Collect all lines below with the string "previous".

'''

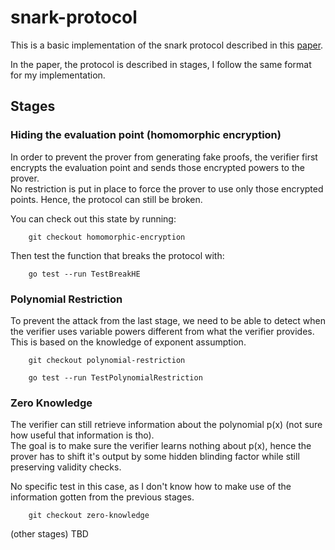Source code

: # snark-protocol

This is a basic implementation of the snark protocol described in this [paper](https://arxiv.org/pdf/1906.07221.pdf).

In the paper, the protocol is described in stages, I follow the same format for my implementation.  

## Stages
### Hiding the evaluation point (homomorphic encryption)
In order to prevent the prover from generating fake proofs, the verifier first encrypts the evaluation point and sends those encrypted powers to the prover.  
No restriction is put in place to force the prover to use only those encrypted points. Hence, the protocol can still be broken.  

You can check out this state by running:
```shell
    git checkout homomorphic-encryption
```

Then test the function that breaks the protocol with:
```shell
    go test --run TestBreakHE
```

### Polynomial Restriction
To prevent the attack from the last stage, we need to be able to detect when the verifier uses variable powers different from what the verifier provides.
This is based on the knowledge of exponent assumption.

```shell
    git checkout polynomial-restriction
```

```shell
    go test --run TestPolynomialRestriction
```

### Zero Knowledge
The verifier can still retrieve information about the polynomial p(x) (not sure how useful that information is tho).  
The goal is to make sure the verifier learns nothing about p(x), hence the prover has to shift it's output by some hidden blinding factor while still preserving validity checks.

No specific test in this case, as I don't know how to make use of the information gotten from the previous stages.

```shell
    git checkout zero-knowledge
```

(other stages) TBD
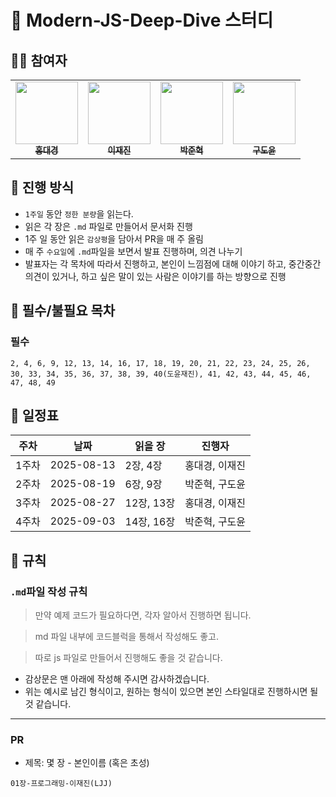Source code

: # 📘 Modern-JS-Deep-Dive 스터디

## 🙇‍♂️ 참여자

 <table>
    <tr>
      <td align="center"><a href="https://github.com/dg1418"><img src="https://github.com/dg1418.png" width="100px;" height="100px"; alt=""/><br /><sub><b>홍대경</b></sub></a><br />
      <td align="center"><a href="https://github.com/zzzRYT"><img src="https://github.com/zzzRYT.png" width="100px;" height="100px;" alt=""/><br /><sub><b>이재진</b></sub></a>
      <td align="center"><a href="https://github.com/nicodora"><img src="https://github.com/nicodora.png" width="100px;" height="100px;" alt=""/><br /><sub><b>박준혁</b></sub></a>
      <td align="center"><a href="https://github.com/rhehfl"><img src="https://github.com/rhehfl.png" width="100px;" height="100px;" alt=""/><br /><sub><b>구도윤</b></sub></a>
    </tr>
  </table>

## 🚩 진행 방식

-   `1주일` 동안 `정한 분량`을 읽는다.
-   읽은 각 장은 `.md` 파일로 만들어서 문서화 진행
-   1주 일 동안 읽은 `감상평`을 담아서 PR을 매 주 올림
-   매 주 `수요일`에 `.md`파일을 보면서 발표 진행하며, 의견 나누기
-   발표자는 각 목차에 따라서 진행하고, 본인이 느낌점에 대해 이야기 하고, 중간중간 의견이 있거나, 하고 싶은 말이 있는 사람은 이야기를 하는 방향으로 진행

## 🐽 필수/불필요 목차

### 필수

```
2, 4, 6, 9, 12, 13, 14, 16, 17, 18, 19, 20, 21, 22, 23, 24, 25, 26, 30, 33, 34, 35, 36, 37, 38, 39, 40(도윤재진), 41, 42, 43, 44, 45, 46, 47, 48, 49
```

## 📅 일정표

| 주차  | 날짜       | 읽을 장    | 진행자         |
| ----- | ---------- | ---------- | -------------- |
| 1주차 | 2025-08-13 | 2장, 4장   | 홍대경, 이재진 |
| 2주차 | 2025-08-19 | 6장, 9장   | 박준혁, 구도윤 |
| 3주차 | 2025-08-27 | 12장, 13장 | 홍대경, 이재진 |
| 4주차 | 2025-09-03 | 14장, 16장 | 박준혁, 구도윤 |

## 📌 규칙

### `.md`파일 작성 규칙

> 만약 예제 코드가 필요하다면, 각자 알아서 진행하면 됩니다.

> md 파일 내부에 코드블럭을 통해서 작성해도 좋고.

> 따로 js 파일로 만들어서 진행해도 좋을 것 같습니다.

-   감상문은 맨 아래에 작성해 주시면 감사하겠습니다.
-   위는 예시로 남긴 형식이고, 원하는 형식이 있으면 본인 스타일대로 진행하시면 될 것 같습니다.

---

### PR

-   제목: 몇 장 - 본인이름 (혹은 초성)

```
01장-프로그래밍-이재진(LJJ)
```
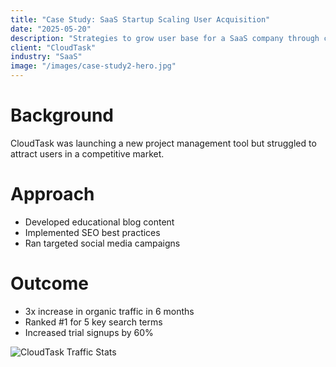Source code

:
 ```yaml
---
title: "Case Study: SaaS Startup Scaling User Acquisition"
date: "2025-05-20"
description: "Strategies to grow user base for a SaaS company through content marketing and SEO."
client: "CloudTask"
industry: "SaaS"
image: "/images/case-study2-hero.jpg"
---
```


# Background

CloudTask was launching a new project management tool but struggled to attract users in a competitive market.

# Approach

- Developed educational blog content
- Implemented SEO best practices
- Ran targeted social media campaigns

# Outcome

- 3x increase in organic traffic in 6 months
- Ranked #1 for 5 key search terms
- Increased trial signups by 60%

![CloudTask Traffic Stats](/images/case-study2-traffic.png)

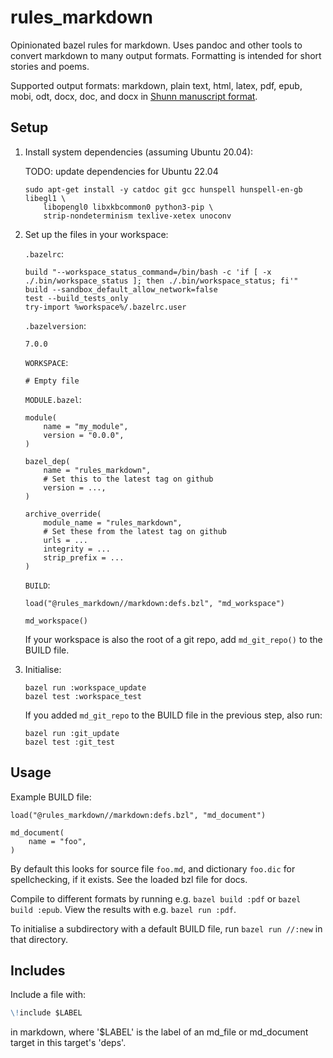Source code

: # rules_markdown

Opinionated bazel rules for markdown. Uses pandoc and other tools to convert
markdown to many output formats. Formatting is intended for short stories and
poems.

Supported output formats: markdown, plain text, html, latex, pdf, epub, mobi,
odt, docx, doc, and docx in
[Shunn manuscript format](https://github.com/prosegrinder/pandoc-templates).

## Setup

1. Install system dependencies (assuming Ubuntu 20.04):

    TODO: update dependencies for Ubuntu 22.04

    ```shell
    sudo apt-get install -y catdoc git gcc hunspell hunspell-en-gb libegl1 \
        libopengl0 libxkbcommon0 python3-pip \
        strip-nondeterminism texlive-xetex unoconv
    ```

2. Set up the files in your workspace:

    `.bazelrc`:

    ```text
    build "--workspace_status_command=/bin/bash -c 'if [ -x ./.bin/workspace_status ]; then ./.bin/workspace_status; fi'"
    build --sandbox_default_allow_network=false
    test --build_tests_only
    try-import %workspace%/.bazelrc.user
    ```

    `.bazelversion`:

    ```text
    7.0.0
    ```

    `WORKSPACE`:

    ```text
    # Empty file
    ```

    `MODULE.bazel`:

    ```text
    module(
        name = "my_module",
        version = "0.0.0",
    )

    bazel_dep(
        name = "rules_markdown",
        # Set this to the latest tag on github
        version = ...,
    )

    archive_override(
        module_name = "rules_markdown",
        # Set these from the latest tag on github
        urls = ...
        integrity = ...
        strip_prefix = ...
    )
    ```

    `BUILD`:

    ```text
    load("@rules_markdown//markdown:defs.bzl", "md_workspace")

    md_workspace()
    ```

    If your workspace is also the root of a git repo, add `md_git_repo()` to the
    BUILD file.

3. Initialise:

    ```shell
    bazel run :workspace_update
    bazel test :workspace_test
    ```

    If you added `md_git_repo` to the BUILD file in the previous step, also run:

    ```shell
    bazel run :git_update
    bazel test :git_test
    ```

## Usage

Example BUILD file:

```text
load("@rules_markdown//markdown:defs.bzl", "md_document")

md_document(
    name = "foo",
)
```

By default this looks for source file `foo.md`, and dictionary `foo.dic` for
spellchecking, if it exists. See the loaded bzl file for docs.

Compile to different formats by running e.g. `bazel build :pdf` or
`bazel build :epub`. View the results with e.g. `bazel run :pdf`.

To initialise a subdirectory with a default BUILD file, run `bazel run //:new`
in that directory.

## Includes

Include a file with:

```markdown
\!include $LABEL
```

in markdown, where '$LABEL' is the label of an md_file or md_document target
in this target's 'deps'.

'''
'''

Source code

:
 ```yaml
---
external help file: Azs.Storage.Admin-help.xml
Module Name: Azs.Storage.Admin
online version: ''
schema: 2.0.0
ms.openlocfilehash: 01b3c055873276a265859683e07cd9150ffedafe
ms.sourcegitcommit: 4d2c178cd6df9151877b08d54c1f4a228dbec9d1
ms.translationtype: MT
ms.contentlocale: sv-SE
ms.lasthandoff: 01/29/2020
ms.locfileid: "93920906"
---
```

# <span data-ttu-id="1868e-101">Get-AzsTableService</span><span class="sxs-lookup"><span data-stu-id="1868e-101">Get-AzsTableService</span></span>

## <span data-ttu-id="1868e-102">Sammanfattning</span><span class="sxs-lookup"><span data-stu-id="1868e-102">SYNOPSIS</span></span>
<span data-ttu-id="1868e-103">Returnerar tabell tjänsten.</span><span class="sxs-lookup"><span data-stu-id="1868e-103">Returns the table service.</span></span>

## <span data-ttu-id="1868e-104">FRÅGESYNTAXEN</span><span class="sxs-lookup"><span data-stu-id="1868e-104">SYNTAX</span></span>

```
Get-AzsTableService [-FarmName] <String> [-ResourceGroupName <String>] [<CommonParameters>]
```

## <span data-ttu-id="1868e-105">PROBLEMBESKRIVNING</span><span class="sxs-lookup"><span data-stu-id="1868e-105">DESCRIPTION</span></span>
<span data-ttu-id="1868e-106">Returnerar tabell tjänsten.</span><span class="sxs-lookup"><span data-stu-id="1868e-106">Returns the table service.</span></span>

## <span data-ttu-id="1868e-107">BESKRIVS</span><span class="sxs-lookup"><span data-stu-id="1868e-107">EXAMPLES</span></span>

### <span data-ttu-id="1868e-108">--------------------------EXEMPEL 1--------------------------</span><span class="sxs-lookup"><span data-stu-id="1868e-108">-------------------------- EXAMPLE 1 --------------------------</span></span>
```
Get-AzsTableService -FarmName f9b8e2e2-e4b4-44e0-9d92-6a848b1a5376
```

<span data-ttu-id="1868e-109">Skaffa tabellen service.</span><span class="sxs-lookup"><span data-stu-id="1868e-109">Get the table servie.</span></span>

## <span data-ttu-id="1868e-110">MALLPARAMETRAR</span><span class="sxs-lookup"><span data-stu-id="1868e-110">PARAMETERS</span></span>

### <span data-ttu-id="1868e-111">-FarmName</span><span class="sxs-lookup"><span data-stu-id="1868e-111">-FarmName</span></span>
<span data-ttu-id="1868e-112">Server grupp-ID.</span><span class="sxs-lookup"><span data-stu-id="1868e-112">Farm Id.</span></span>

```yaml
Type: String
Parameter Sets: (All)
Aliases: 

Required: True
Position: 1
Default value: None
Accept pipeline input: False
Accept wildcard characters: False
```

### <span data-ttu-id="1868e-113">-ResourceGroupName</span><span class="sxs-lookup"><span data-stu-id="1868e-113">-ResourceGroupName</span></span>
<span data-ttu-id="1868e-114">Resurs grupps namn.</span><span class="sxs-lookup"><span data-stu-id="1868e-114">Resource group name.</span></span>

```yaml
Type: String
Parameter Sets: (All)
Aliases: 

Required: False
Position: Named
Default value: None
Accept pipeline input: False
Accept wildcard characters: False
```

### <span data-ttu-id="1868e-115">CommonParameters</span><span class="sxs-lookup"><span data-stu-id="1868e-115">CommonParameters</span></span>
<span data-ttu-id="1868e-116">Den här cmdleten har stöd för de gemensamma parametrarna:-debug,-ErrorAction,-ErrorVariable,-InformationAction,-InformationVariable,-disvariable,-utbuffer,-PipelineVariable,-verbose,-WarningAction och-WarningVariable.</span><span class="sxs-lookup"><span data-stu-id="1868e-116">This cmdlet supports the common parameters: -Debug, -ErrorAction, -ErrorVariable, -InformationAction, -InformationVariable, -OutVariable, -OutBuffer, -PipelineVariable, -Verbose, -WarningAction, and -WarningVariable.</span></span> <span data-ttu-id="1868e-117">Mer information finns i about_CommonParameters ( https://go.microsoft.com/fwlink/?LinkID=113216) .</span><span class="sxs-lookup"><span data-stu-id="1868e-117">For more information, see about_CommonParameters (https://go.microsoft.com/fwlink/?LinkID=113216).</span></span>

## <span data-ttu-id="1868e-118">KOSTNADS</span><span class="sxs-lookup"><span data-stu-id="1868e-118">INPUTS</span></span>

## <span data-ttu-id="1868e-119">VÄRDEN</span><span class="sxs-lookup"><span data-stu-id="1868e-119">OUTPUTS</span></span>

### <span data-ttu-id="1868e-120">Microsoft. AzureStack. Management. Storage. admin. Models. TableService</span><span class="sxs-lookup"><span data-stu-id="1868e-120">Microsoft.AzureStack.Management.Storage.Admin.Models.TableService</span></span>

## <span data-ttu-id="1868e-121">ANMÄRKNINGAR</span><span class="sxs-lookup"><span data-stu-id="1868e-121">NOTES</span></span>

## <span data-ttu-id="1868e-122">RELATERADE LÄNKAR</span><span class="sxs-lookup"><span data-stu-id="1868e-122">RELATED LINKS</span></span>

'''

→ Output for this exercise:
No specific test in this case, as I don't know how to make use of the information gotten from the previous stages.
    If you added `md_git_repo` to the BUILD file in the previous step, also run:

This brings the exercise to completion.